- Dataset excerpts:
====
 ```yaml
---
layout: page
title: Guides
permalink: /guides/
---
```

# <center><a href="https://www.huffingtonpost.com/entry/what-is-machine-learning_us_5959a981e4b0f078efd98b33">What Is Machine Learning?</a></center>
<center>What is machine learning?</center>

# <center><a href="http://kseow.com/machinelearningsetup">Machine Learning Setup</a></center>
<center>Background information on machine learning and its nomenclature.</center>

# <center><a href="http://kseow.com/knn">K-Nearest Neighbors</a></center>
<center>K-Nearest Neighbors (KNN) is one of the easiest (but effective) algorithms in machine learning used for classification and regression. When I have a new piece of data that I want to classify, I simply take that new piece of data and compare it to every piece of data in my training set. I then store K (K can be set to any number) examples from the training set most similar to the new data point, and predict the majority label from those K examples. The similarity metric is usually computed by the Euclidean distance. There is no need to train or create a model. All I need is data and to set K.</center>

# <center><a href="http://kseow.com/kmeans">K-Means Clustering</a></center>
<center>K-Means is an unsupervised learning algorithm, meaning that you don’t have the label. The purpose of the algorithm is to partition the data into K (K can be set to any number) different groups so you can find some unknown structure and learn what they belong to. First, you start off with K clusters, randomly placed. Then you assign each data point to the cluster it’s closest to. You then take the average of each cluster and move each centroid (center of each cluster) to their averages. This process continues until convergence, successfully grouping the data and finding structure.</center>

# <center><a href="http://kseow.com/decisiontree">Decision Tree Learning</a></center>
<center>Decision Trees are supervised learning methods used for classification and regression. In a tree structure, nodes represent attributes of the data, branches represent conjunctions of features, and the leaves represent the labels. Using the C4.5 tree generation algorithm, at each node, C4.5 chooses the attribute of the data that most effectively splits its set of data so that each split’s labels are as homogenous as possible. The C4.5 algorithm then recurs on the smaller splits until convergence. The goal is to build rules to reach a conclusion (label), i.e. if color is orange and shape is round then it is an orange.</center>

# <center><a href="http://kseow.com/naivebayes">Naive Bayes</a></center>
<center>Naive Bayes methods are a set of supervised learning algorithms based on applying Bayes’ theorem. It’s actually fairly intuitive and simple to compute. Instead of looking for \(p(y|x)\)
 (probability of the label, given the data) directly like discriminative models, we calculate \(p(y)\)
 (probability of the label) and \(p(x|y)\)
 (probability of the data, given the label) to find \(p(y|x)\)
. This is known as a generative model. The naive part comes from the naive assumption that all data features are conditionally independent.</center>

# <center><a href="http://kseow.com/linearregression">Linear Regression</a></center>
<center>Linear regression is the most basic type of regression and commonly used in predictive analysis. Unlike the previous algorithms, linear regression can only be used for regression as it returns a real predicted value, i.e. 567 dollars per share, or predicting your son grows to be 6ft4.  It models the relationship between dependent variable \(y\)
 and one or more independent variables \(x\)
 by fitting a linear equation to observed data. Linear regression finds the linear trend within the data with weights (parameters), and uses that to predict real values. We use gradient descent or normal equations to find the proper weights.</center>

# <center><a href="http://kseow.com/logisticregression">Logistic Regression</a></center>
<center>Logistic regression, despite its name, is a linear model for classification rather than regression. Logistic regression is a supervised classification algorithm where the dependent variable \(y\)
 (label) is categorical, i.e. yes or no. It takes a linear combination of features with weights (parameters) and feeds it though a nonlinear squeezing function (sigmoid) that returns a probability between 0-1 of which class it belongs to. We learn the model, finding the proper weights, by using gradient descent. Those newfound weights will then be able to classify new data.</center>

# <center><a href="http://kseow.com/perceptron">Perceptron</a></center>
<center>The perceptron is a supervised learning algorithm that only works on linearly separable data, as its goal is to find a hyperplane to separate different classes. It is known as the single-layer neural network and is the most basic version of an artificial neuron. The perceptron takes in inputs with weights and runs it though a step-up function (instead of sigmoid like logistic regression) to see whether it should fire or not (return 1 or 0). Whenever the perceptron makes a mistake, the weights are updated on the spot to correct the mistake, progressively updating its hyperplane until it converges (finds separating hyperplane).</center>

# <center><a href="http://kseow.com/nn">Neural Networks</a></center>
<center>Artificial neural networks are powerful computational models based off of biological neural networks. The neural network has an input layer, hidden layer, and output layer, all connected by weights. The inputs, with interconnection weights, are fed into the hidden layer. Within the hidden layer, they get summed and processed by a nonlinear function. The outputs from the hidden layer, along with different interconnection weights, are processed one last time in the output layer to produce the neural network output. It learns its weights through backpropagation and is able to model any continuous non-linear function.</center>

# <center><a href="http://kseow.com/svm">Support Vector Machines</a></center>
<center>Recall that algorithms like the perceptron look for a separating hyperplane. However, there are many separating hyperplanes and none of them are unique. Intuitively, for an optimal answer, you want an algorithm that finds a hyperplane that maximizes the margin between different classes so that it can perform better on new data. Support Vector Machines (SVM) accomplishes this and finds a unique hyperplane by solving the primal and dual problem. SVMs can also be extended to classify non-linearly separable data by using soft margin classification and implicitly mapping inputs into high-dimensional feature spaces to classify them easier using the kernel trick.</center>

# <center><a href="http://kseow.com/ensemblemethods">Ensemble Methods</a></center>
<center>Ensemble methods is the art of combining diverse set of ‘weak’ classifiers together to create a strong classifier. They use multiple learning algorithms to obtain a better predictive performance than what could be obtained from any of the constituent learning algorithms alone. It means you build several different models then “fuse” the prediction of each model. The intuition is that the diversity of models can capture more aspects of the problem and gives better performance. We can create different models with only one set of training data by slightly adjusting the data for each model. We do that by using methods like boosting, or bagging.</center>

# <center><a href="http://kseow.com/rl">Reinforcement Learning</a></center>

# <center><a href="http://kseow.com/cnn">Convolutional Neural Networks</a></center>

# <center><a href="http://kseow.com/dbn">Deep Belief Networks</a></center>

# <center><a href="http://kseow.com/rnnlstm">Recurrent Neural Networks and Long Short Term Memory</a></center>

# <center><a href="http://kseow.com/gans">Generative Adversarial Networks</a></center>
====
- Task description:
Look through the entries above; copy each line where the string "given" appears.

- Expected output:
 (probability of the label, given the data) directly like discriminative models, we calculate \(p(y)\)
 (probability of the data, given the label) to find \(p(y|x)\)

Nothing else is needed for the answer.